# What the exercise asks
Look through the entries below. Report each line that has the word "logoColor" in it.

# Exercise inputs
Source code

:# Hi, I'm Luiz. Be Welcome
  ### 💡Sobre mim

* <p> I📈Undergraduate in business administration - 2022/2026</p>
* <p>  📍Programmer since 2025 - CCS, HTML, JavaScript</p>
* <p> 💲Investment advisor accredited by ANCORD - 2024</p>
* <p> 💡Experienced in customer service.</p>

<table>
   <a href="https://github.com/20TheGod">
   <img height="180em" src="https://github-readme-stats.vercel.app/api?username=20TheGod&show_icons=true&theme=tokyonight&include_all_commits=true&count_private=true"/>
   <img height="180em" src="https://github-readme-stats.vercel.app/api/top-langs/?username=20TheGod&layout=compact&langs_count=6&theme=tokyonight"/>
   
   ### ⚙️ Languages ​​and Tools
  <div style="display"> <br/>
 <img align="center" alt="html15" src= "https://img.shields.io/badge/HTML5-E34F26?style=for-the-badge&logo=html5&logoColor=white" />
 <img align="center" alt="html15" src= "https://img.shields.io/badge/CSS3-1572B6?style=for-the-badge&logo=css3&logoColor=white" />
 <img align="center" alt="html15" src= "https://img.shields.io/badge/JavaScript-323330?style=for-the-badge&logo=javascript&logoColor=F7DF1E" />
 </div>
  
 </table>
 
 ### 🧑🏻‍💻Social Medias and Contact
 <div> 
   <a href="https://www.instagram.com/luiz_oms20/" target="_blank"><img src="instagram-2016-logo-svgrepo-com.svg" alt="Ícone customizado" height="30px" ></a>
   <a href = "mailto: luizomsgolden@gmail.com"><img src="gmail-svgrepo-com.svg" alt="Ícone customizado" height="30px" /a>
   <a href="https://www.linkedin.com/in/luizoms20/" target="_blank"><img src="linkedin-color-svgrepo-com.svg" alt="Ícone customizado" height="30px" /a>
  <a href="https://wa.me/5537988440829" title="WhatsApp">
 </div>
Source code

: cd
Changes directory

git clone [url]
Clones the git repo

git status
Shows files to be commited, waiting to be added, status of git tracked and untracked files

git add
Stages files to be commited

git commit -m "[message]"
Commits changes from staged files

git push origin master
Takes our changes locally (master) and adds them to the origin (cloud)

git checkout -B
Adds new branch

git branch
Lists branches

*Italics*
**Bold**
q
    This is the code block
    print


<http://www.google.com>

# Answer to this exercise
 <img align="center" alt="html15" src= "https://img.shields.io/badge/HTML5-E34F26?style=for-the-badge&logo=html5&logoColor=white" />
 <img align="center" alt="html15" src= "https://img.shields.io/badge/CSS3-1572B6?style=for-the-badge&logo=css3&logoColor=white" />
 <img align="center" alt="html15" src= "https://img.shields.io/badge/JavaScript-323330?style=for-the-badge&logo=javascript&logoColor=F7DF1E" />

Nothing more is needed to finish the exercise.